_INPUT DATA_:

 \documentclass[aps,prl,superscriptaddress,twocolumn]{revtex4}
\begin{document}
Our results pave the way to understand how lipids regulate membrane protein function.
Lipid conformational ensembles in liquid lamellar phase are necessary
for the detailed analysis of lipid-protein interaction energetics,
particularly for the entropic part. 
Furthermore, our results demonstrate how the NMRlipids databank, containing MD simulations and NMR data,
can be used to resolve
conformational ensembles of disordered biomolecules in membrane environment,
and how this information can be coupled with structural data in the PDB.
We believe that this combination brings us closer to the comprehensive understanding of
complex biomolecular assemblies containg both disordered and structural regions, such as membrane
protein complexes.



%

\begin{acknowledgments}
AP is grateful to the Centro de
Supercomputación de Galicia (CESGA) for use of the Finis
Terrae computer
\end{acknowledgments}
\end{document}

_THE TASK_:
Show all lines above holding the word "disordered".

_SOLUTION_:
conformational ensembles of disordered biomolecules in membrane environment,
complex biomolecular assemblies containg both disordered and structural regions, such as membrane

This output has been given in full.